Faisal Mohammed Saleh
This column has discussed more than once the extent of discord in Sudanese community and the sharp division that prevails in the country after the April 15 war.  Sudan has always experienced, in various stages of its history, situations of sharp political division between the Unionists and the Umma Party, the left and the right, the Islamic political trends and the trends of the State civility or secularism, the conflict of the north and the south, but the general criterion was that it was a political conflict, even if it was marred by moments of violence that were sometimes bloody in the past.  What is new and dangerous now is that the dispute is no longer just political, but has taken on a large and expanding societal and geographical nature.
The prevailing classification in social media now is based on ethnic and regional mobilization and incitement.  The argument in support of “Rapid Support Forces (RSF)” argues about the demolition of the 56 state (the date of Sudan’s independence in 1956), which it describes as the state of the Jellaba (a term used to denote the people of the center and the north, focusing on specific northern groups).

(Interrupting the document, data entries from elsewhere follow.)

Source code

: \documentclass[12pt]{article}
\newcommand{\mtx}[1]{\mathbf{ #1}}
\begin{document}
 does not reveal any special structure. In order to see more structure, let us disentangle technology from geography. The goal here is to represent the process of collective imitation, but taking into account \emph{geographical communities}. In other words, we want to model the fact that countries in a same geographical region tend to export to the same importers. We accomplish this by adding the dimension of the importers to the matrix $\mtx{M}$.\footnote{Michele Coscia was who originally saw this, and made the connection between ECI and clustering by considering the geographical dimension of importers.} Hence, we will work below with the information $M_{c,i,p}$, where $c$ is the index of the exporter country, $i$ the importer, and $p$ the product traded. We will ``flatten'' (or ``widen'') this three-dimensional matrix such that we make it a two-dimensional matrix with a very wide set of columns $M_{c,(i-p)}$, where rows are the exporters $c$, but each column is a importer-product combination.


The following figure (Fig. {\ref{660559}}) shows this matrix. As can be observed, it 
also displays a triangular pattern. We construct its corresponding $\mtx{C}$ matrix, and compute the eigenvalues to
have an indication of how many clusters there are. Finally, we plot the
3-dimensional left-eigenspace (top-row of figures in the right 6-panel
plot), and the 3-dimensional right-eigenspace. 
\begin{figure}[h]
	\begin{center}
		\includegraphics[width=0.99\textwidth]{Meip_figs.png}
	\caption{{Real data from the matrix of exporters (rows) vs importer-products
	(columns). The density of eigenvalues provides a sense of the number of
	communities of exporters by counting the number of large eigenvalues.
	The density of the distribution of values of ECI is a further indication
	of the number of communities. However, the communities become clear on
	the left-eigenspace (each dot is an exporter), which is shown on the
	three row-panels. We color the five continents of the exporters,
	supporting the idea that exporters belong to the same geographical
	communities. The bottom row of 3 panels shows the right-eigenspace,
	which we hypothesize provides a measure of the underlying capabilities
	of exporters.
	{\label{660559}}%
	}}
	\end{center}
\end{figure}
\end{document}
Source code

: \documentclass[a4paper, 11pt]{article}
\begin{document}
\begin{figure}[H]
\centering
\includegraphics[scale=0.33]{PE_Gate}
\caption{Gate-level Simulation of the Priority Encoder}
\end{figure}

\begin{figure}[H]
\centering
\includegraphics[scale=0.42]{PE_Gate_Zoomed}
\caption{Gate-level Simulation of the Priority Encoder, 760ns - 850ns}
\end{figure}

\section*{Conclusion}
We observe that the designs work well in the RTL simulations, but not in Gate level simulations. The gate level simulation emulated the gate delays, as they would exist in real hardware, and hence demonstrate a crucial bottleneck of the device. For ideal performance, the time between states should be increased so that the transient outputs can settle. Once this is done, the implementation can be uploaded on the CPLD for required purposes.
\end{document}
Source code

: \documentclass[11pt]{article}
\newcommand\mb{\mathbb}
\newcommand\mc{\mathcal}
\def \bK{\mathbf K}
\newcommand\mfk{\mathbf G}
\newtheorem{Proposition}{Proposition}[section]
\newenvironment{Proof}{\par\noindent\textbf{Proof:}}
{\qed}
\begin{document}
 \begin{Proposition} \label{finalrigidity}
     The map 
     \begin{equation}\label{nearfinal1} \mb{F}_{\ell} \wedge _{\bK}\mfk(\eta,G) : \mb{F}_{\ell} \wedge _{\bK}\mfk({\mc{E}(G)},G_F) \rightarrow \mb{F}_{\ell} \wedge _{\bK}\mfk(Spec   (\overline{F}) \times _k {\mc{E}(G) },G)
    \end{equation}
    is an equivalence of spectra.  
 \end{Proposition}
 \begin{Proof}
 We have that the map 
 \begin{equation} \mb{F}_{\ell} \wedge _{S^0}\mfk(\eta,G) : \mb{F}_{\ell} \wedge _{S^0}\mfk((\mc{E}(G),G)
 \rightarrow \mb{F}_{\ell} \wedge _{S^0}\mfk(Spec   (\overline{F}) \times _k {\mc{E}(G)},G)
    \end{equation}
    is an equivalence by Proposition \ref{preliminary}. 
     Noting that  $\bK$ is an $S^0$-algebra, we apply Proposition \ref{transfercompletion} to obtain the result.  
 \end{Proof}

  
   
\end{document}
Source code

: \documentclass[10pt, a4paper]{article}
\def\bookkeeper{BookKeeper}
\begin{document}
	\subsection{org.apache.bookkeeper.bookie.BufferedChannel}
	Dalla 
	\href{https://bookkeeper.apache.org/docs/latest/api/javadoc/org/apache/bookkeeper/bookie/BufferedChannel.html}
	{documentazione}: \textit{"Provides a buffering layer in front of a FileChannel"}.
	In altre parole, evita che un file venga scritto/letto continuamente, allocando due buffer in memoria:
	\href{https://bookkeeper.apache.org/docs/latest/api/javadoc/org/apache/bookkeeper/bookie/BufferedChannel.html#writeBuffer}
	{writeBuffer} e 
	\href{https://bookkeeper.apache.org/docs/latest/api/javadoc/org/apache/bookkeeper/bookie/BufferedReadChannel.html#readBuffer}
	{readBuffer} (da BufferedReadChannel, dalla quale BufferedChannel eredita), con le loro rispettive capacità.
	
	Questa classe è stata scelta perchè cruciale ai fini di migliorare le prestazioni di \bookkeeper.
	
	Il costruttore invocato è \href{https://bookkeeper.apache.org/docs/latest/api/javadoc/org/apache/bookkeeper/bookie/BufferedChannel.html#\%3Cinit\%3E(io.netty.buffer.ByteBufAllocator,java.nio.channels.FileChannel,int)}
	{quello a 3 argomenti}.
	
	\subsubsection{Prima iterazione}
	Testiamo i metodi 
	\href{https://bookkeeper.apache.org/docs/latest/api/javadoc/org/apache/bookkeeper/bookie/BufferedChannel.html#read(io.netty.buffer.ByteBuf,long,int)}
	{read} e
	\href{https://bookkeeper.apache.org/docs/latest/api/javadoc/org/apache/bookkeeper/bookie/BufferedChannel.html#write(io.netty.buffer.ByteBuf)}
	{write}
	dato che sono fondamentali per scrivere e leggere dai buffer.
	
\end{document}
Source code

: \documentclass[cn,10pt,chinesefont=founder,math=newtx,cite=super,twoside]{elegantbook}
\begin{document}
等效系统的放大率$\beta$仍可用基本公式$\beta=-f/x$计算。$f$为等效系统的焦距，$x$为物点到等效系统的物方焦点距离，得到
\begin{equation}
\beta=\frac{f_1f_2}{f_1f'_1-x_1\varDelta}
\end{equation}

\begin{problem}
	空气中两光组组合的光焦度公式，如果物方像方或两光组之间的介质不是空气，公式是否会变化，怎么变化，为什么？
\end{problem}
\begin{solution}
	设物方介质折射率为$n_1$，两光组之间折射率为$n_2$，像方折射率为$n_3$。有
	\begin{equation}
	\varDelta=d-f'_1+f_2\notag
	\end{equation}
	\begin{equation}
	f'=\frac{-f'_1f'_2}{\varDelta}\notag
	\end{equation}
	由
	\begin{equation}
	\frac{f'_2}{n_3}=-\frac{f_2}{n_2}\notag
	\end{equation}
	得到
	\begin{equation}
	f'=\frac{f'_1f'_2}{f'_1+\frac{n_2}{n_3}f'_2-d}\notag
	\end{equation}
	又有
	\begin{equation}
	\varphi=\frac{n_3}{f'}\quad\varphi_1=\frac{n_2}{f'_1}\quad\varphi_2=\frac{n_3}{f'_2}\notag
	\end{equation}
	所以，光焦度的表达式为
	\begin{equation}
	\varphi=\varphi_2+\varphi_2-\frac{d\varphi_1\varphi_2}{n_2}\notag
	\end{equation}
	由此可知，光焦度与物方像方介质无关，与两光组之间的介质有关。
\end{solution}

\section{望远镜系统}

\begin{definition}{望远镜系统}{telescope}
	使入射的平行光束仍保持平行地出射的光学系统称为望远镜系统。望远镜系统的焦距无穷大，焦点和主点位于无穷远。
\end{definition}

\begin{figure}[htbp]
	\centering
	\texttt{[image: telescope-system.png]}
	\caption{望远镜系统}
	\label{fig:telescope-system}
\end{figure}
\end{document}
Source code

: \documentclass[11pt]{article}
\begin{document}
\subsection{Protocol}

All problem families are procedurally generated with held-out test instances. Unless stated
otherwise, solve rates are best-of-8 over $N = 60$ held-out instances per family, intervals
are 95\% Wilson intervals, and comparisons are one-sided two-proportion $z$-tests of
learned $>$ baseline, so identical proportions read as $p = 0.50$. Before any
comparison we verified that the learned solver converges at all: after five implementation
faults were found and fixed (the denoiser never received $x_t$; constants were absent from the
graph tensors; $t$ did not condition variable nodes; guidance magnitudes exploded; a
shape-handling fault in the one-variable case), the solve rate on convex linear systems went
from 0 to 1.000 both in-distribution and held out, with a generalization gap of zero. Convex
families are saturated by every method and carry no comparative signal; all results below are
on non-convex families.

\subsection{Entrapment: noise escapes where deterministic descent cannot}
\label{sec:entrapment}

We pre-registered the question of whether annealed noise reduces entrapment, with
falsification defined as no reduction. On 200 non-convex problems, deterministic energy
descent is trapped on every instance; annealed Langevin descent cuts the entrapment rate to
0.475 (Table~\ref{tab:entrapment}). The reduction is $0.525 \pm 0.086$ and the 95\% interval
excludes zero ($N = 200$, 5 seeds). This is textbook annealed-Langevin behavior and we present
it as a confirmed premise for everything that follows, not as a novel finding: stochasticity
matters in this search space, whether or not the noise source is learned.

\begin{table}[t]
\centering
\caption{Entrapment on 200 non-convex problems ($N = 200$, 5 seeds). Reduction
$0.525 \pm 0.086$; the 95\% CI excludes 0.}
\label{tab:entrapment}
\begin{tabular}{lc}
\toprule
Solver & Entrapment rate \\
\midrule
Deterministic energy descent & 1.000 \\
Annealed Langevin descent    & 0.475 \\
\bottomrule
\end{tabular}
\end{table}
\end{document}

On the other hand, the pro-army trend in social media sometimes adopts hate speech directed at the people haling from western Sudan in general, and sometimes limits the attack to the Arab tribes in Darfur, specifically the Rizeigat tribe.  This speech reaches its highest obsession when it adopts the call to separate Darfur from Sudan so that the “State of the River and Sea” can be established, and this specifically  includes northern, central and eastern Sudan.
Thus, concepts and positions are mixed up, and a state of political confusion pops up. There are those who belong to the Islamic movement in the Rapid Support Command, while the main movement of political Islam adopts an alliance with the army leadership, and cracks have occurred in the civil democratic movement between those who reject the war and those calling for it to stop, and those who believe that the priority is to side with the army to eliminate “RSF”, then disputed cases with the army could be later one reopened.  Many people congregate to their tribes, forget their political affiliations, and enter into contradictions with their history and past political stands.
The political arena in Sudan urgently needs to return to adopting the approach of having a fresh examination of disagreements. This means returning to the objective analysis of the origin of the dispute, extracting the basic points through which groups and positions can be classified on this objective basis, and arranging the points according to their importance, some of which are essential, and some of which are secondary.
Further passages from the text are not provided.